In 2008, Kassabova published the memoir Street Without a Name which was shortlisted for the Dolmann Club Travel Book Award and which Misha Glenny in The Guardian called a "profound meditation on the depth of change triggered by the events of 1989 throughout eastern Europe".[3] Scotland on Sunday described it as "A memorable piece of acutely observed writing where events are relayed with a novelist's eye. With its sharply humorous details of close family life and the evocative and sometimes almost spiritual portrayal of an era lost and a country changed forever, this book recalls the writings of Isabel Allende".[4][full citation needed]
Kassabova's tango biography Twelve Minutes of Love (2011), was hailed by The Independent as "an exquisitely crafted blend of travelogue, memoir, dance history, and some seriously good writing on the human condition."[5] The Scotsman's reviewer wrote that "Kassabova is that rare thing, an author who excels in every genre".[6] and the New Zealand Listener wrote that "Kassabova's poetry explores exile, disconnection and loss; her novels and travel writing are rich in insight, conjuring unsettling worlds.
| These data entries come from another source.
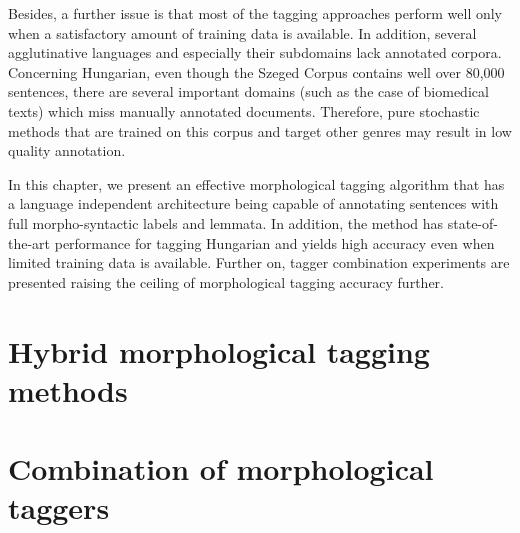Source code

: Besides, a further issue is that most of the tagging approaches perform well only when a satisfactory amount of training data is available. 
In addition, several agglutinative languages and especially their subdomains lack annotated corpora. 
Concerning Hungarian, even though the Szeged Corpus contains well over 80,000 sentences, there are several important domains (such as the case of biomedical texts) which miss manually annotated documents. 
Therefore, pure stochastic methods that are trained on this corpus and target other genres may result in low quality annotation. 

In this chapter, we present an effective morphological tagging algorithm that has a language independent architecture being capable of annotating sentences with full morpho-syntactic labels and lemmata. 
In addition, the method has state-of-the-art performance for tagging Hungarian and yields high accuracy even when limited training data is available. 
Further on, tagger combination experiments are presented raising the ceiling of morphological tagging accuracy further. 

\section{Hybrid morphological tagging methods}\label{sec:tagging}



\section{Combination of morphological taggers}\label{sec:combination}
She brings these elements together in this exhilarating account of tango's addictive character. With a neat twist, she ultimately exposes its illusions, locating its place in a journey that is both personal and universal."[7]
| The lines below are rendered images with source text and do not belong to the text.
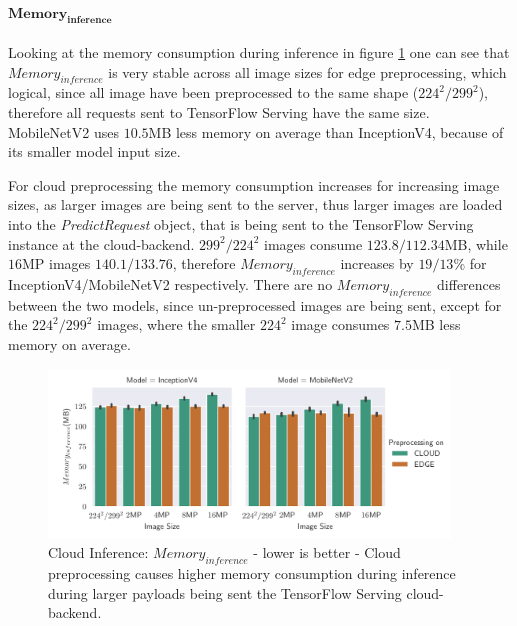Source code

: \paragraph{$\mathbf{Memory_{inference}}$}
Looking at the memory consumption during inference in figure \ref{fig:cloudInferenceInferenceMemory} one can see that $Memory_{inference}$ is very stable across all image sizes for edge preprocessing, which logical, since all image have been preprocessed to the same shape ($224^2/299^2$), therefore all requests sent to TensorFlow Serving have the same size.
MobileNetV2 uses $10.5$MB less memory on average than InceptionV4, because of its smaller model input size.

For cloud preprocessing the memory consumption increases for increasing image sizes, as larger images are being sent to the server, thus larger images are loaded into the \emph{PredictRequest} object, that is being sent to the  TensorFlow Serving instance at the cloud-backend.
$299^2/224^2$ images consume $123.8/112.34$MB, while $16$MP images $140.1/133.76$, therefore $Memory_{inference}$ increases by $19/13\%$ for InceptionV4/MobileNetV2 respectively.
There are no $Memory_{inference}$  differences between the two models, since un-preprocessed images are being sent, except for the $224^2/299^2$ images, where the smaller $224^2$ image consumes $7.5$MB less memory on average.
\begin{figure}[!htb]
\centering
\includegraphics[width=0.95\textwidth]{./Bilder/single_plots/cloud_inference_plots/Cloud_Inference_Memory.pdf}
\caption[Cloud Inference:  $Memory_{inference}$ - lower is better]{Cloud Inference:  $Memory_{inference}$ - lower is better - Cloud preprocessing causes higher memory consumption during inference during larger payloads being sent the TensorFlow Serving cloud-backend.}
\label{fig:cloudInferenceInferenceMemory}
\end{figure}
In 2017, she published Border: a journey to the edge of Europe. A "brave and moving study of the tragic borderland between Greece, Bulgaria and Turkey",[8] it has been described in The Sunday Times as "an exceptional book about Bulgaria's dark, often magical borderlands...Smokily intense and quiveringly powerful."[9] by Peter Pomerantsev as "a book about borders that makes the reader feel sumptuously free, an effect achieved by the way she moves between literary borders so gracefully: travelogue and existential drama; political history and poetry'. Mark Mazower described it in The Guardian as "a marvellous book about a magical part of the world",[10] "mystery... is at the heart of the book; the mystery of marginal points and marginal people" [11] The Economist described it as "witty, poignant, and erudite", "brings hidden history vividly to light".[12] Caroline Moorhead in The New Statesman greeted it as "a timely, powerful story of immigration, friendship and travel", "an exceptional book, a tale of travelling and listening closely, and it brings something altogether new to the mounting literature on the story of modern migration".[13] Professor Ash Amin of the British Academy in an award speech described Border as being "about the Eastern reaches of Europe, certainly, but also about the essence of place and the essence of human encounter." The Calvert Journal wrote that Border "reinvents writing about the Balkans."
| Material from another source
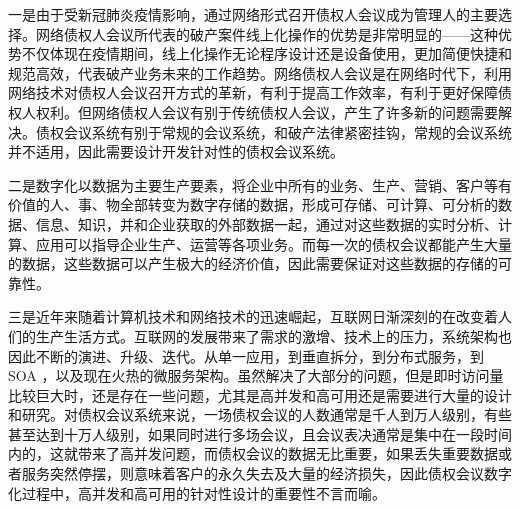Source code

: 一是由于受新冠肺炎疫情影响，通过网络形式召开债权人会议成为管理人的主要选择。网络债权人会议所代表的破产案件线上化操作的优势是非常明显的——这种优势不仅体现在疫情期间，线上化操作无论程序设计还是设备使用，更加简便快捷和规范高效，代表破产业务未来的工作趋势。网络债权人会议是在网络时代下，利用网络技术对债权人会议召开方式的革新，有利于提高工作效率，有利于更好保障债权人权利。但网络债权人会议有别于传统债权人会议，产生了许多新的问题需要解决。债权会议系统有别于常规的会议系统，和破产法律紧密挂钩，常规的会议系统并不适用，因此需要设计开发针对性的债权会议系统。

二是数字化以数据为主要生产要素，将企业中所有的业务、生产、营销、客户等有价值的人、事、物全部转变为数字存储的数据，形成可存储、可计算、可分析的数据、信息、知识，并和企业获取的外部数据一起，通过对这些数据的实时分析、计算、应用可以指导企业生产、运营等各项业务。而每一次的债权会议都能产生大量的数据，这些数据可以产生极大的经济价值，因此需要保证对这些数据的存储的可靠性。

三是近年来随着计算机技术和网络技术的迅速崛起，互联网日渐深刻的在改变着人们的生产生活方式。互联网的发展带来了需求的激增、技术上的压力，系统架构也因此不断的演进、升级、迭代。从单一应用，到垂直拆分，到分布式服务，到 SOA ，以及现在火热的微服务架构。虽然解决了大部分的问题，但是即时访问量比较巨大时，还是存在一些问题，尤其是高并发和高可用还是需要进行大量的设计和研究。对债权会议系统来说，一场债权会议的人数通常是千人到万人级别，有些甚至达到十万人级别，如果同时进行多场会议，且会议表决通常是集中在一段时间内的，这就带来了高并发问题，而债权会议的数据无比重要，如果丢失重要数据或者服务突然停摆，则意味着客户的永久失去及大量的经济损失，因此债权会议数字化过程中，高并发和高可用的针对性设计的重要性不言而喻。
Border won the 2018 British Academy Prize for Global Cultural Understanding, the 2018 Stanford Dolman Travel Book of the Year[14] and the 2017 Saltire Society Scottish Book of the Year, and won the inaugural Highland Book Prize in 2018. It was shortlisted in the UK for the Baillie Gifford Prize, the Royal Society of Literature Ondaatje Prize, the Duff Cooper Prize, the Gordon Burn Prize, and the Bread and Roses Award; and in America for the National Book Critics Circle Awards. It also won the Jury Prize from the European Book Prize.
To the Lake came out in 2020 and together, the two books formed the beginning of what was to become a Balkan quartet. Each of the four books explores through a different angle the intimate relationship between people, place, and time and increasingly with each book - the question of where the human being belongs within the wider web of life. To the Lake was awarded France's Prix du meilleur livre etranger for non-fiction and was short-listed for the Highland Book Prize.
Her 2023 book Elixir is an exploration of ecological consciousness and plant-based traditions. The book is set in the Mesta River basin and its three mountains Rila, Pirin and the Rhodopes. Across several seasons, Kassabova learns about wild plants and experiences a symbiotic system where nature and culture have blended for thousands of years. She also learns of the devastating ecological and cultural disinheritance that the people of the valley have suffered. According to a review in The Economist the book is written "in subtle prose that mingles empathy with perspective".[15]